Und beide verstanden sich trefflich. Es dauerte nicht lange, da war Leo auch der Besitzer einer Wochenschrift, die »Moderner Geist« hieß und für Reform der Erziehung und Bildung in Schule und Haus kämpfte. Daß die »Neue Gesellschaft«, entgegen der journalistischen Gewohnheit, ihren Gegner bei jeder Gelegenheit zitierte, machte auf die Leser nicht nur einen ausgezeichneten Eindruck, sondern erweckte durch die geschmackreizende Art, in der es geschah, auch die Neugier, sich näher mit dem Inhalt des Modernen Geistes bekannt zu machen. In geschicktester Form warb so ein Blatt für das andere.

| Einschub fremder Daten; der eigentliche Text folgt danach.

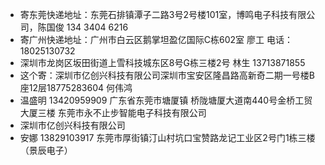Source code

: - 寄东莞快递地址：东莞石排镇潭子二路3号2号楼101室，博鸣电子科技有限公司，陈国俊 134 3404 6216
- 寄广州快递地址：广州市白云区鹅掌坦盈亿国际C栋602室   廖工   电话：18025130732
- 深圳市龙岗区坂田街道上雪科技城东区8号G栋三楼2号  林生 13713871855
- 这个寄：深圳市亿创兴科技有限公司深圳市宝安区隆昌路高新奇二期一号楼B座12层18775283604  何伟鸿
- 温盛明	13420959909	广东省东莞市塘厦镇	  桥陇塘厦大道南440号金桥工贸大厦三楼 东莞市永不止步智能电子科技有限公司
- 深圳市亿创兴科技有限公司
- 安娜 13829103917   东莞市厚街镇汀山村坑口宝赞路龙记工业区2号门1栋三楼（景辰电子）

Der Professor, der von diesen Zusammenhängen nichts ahnte, verrannte sich, durch die Opposition gereizt, immer mehr in seine Idee, die ihn bald Tag und Nacht verfolgte und nicht mehr los ließ. Er wurde Monomane und vernachlässigte schließlich im selben Maße seinen Beruf, den Unterricht am Gymnasium, wie Fiffi, seine Frau. Das hatte zur Folge, daß Schulbehörde und Frau sich gegen ihn auflehnten, indem beide für die Pflichten, die er vernachlässigte, Ersatz suchten und fanden.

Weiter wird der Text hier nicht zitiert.